Stored data
Segment Open
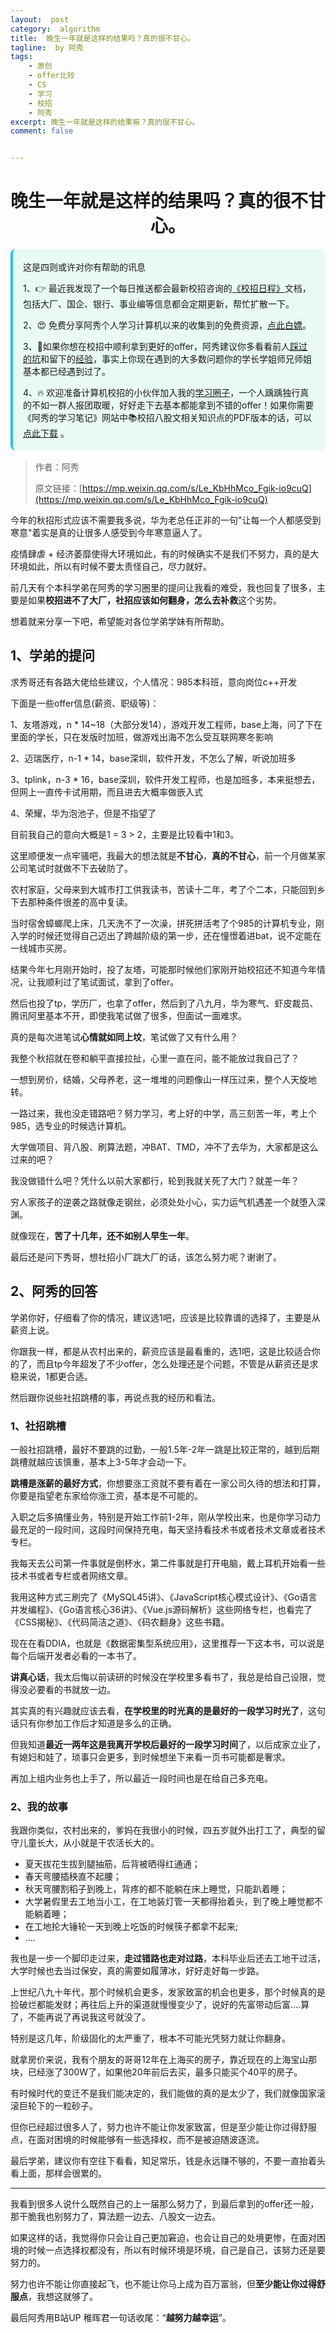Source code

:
 ```yaml
---
layout:  post
category:  algorithm
title:  晚生一年就是这样的结果吗？真的很不甘心。
tagline:  by 阿秀
tags:
    - 原创
    - offer比较
    - CS
    - 学习
    - 校招
    - 阿秀
excerpt: 晚生一年就是这样的结果嘛？真的很不甘心。
comment: false


---
```




<h1 align="center">晚生一年就是这样的结果吗？真的很不甘心。</h1>

<div style="border-color: #24C6DC;
            background-color: #e9f9f3;         
            margin: 1rem 0;
        padding: .25rem 1rem;
        border-left-width: .3rem;
        border-left-style: solid;
        border-radius: .5rem;
        color: inherit;">
  <p>这是四则或许对你有帮助的讯息</p>
  <p>1、👉 最近我发现了一个每日推送都会最新校招咨询的<a style="text-decoration: underline" href="https://flowus.cn/ee50d5eb-3cd5-4f74-880e-95b215dd4ff2" target="_blank">《校招日程》</a>文档，包括大厂、国企、银行、事业编等信息都会定期更新，帮忙扩散一下。</p>  
  <p>2、😍
    免费分享阿秀个人学习计算机以来的收集到的免费资源，<a style="text-decoration: underline" href="/notes/07-resources/01-free/01-introduce.html" target="_blank">点此白嫖</a>。
  </p>
  <p>3、🚀如果你想在校招中顺利拿到更好的offer，阿秀建议你多看看前人<a style="text-decoration: underline" href="https://www.yuque.com/tuobaaxiu/httmmc/npg1k81zeq4wfpyz" target="_blank">踩过的坑</a>和留下的<a style="text-decoration: underline"  target="_blank" href="https://www.yuque.com/tuobaaxiu/httmmc/gge9ppd0mbu2d3dp">经验</a>，事实上你现在遇到的大多数问题你的学长学姐师兄师姐基本都已经遇到过了。
  </p>
  <p>4、🔥 欢迎准备计算机校招的小伙伴加入我的<a  style="text-decoration: underline" href="https://www.yuque.com/tuobaaxiu/httmmc/xg0otqvc17wfx4u9" target="_blank">学习圈子</a>，一个人踽踽独行真的不如一群人报团取暖，好好走下去基本都能拿到不错的offer！如果你需要《阿秀的学习笔记》网站中📚︎校招八股文相关知识点的PDF版本的话，可以<a style="text-decoration: underline" href="/notes/08-other/02-question.html#_5、如何下载阿秀的学习笔记内容pdf版本" target="_blank">点此下载</a> 。</p>   </div>


> 作者：阿秀
>
> 原文链接：[https://mp.weixin.qq.com/s/Le_KbHhMco_Fgik-io9cuQ](https://mp.weixin.qq.com/s/Le_KbHhMco_Fgik-io9cuQ)





今年的秋招形式应该不需要我多说，华为老总任正非的一句"让每一个人都感受到寒意"着实是真的让很多人感受到今年寒意逼人了。

疫情肆虐 + 经济萎靡使得大环境如此，有的时候确实不是我们不努力，真的是大环境如此，所以有时候不要太责怪自己，尽力就好。

前几天有个本科学弟在阿秀的学习圈里的提问让我看的难受，我也回复了很多，主要是如果**校招进不了大厂，社招应该如何翻身，怎么去补救**这个劣势。

想着就来分享一下吧，希望能对各位学弟学妹有所帮助。



## 1、学弟的提问

求秀哥还有各路大佬给些建议，个人情况：985本科班，意向岗位c++开发 

下面是一些offer信息(薪资、职级等)： 

1、友塔游戏，n * 14~18（大部分发14），游戏开发工程师，base上海，问了下在里面的学长，只在发版时加班，做游戏出海不怎么受互联网寒冬影响 

2、迈瑞医疗，n-1 * 14，base深圳，软件开发，不怎么了解，听说加班多

3、tplink，n-3 * 16，base深圳，软件开发工程师，也是加班多，本来挺想去，但网上一直传卡试用期，而且进去大概率做嵌入式 

4、荣耀，华为泡池子，但是不指望了 

目前我自己的意向大概是1 = 3 > 2，主要是比较看中1和3。

这里顺便发一点牢骚吧，我最大的想法就是**不甘心**，**真的不甘心**，前一个月做某家公司笔试时就做不下去破防了。

农村家庭，父母来到大城市打工供我读书，苦读十二年，考了个二本，只能回到乡下去那种条件很差的高中复读。

当时宿舍蟑螂爬上床，几天洗不了一次澡，拼死拼活考了个985的计算机专业，刚入学的时候还觉得自己迈出了跨越阶级的第一步，还在憧憬着进bat，说不定能在一线城市买房。

结果今年七月刚开始时，投了友塔，可能那时候他们家刚开始校招还不知道今年情况，让我顺利过了笔试面试，拿到了offer。

然后也投了tp，学历厂，也拿了offer，然后到了八九月，华为寒气、虾皮裁员、腾讯阿里基本不开，即使我笔试做了很多，但面试一面难求。

真的是每次进笔试**心情就如同上坟**，笔试做了又有什么用？

我整个秋招就在卷和躺平直接拉扯，心里一直在问，能不能放过我自己了？

一想到房价，结婚，父母养老，这一堆堆的问题像山一样压过来，整个人天旋地转。

一路过来，我也没走错路吧？努力学习，考上好的中学，高三刻苦一年，考上个985，选专业的时候选计算机。

大学做项目、背八股、刷算法题，冲BAT、TMD，冲不了去华为，大家都是这么过来的吧？

我没做错什么吧？凭什么以前大家都行，轮到我就关死了大门？就差一年？

穷人家孩子的逆袭之路就像走钢丝，必须处处小心，实力运气机遇差一个就堕入深渊。

就像现在，**苦了十几年，还不如别人早生一年**。 

最后还是问下秀哥，想社招小厂跳大厂的话，该怎么努力呢？谢谢了。

## 2、阿秀的回答

学弟你好，仔细看了你的情况，建议选1吧，应该是比较靠谱的选择了，主要是从薪资上说。 

你跟我一样，都是从农村出来的，薪资应该是最看重的，选1吧，这是比较适合你的了，而且tp今年超发了不少offer，怎么处理还是个问题，不管是从薪资还是求稳来说，1都更合适。

然后跟你说些社招跳槽的事，再说点我的经历和看法。 

### 1、社招跳槽

一般社招跳槽，最好不要跳的过勤，一般1.5年-2年一跳是比较正常的，越到后期跳槽就越应该慎重，基本上3-5年才会动一下。 

**跳槽是涨薪的最好方式**，你想要涨工资就不要有着在一家公司久待的想法和打算，你要是指望老东家给你涨工资，基本是不可能的。

入职之后多搞懂业务，特别是开始工作前1-2年，刚从学校出来，也是你学习动力最充足的一段时间，这段时间保持充电，每天坚持看技术书或者技术文章或者技术专栏。

我每天去公司第一件事就是倒杯水，第二件事就是打开电脑，戴上耳机开始看一些技术书或者专栏或者网络文章。

我用这种方式三刷完了《MySQL45讲》、《JavaScript核心模式设计》、《Go语言并发编程》、《Go语言核心36讲》、《Vue.js源码解析》这些网络专栏，也看完了《CSS揭秘》、《代码简洁之道》、《码农翻身》这些书籍。

现在在看DDIA，也就是《数据密集型系统应用》，这里推荐一下这本书，可以说是每个后端开发者必看的一本书了。

**讲真心话**，我太后悔以前读研的时候没在学校里多看书了，我总是给自己设限，觉得没必要看的书就放一边。

其实真的有兴趣就应该去看，**在学校里的时光真的是最好的一段学习时光了**，这句话只有你参加工作后才知道是多么的正确。

但我知道**最近一两年这是我离开学校后最好的一段学习时间**了，以后成家立业了，有媳妇和娃了，琐事只会更多，到时候想坐下来看一页书可能都是奢求。

再加上组内业务也上手了，所以最近一段时间也是在给自己多充电。 

### 2、我的故事

我跟你类似，农村出来的，爹妈在我很小的时候，四五岁就外出打工了，典型的留守儿童长大，从小就是干农活长大的。

- 夏天拔花生拔到腿抽筋，后背被晒得红通通；
- 春天弯腰插秧直不起腰；
- 秋天弯腰割稻子到晚上，背疼的都不能躺在床上睡觉，只能趴着睡；
- 大学暑假里去工地当小工，在工地装灯管一天都得抬着头，到了晚上睡觉都不能躺着睡；
- 在工地抡大锤轮一天到晚上吃饭的时候筷子都拿不起来;
- ....

我也是一步一个脚印走过来，**走过错路也走对过路**，本科毕业后还去工地干过活，大学时候也去当过保安，真的需要如履薄冰，好好走好每一步路。 

上世纪八九十年代，那个时候机会更多，发家致富的机会也更多，那个时候真的是捡破烂都能发财；再往后上升的渠道就慢慢变少了，说好的先富带动后富....算了，不能再说了再说我这号就没了。

特别是这几年，阶级固化的太严重了，根本不可能光凭努力就让你翻身。

就拿房价来说，我有个朋友的哥哥12年在上海买的房子，靠近现在的上海宝山那块，已经涨了300W了，如果他20年前后去买，最多只能买个40平的房子。 

有时候时代的变迁不是我们能决定的，我们能做的真的是太少了，我们就像国家滚滚巨轮下的一粒砂子。 

但你已经超过很多人了，努力也许不能让你发家致富，但是至少能让你过得舒服点，在面对困境的时候能够有一些选择权，而不是被迫随波逐流。 

最后学弟，建议你有空往下看看，知足常乐，钱是永远赚不够的，不要一直抬着头看上面，那样会很累的。

----

我看到很多人说什么既然自己的上一届那么努力了，到最后拿到的offer还一般，那干脆我也别努力了，算法题一边去、八股文一边去。

如果这样的话，我觉得你只会让自己更加窘迫，也会让自己的处境更惨，在面对困境的时候一点选择权都没有，所以有时候环境是环境，自己是自己，该努力还是要努力的。

努力也许不能让你直接起飞，也不能让你马上成为百万富翁，但**至少能让你过得舒服点**，我想这就够了。

最后阿秀用B站UP 稚晖君一句话收尾：“**越努力越幸运**”。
Segment Closed
TASK BRIEF: Where does the string "border" appear in the records above? Return every line that holds it.

SOLUTION BELOW:
<div style="border-color: #24C6DC;
        border-left-width: .3rem;
        border-left-style: solid;
        border-radius: .5rem;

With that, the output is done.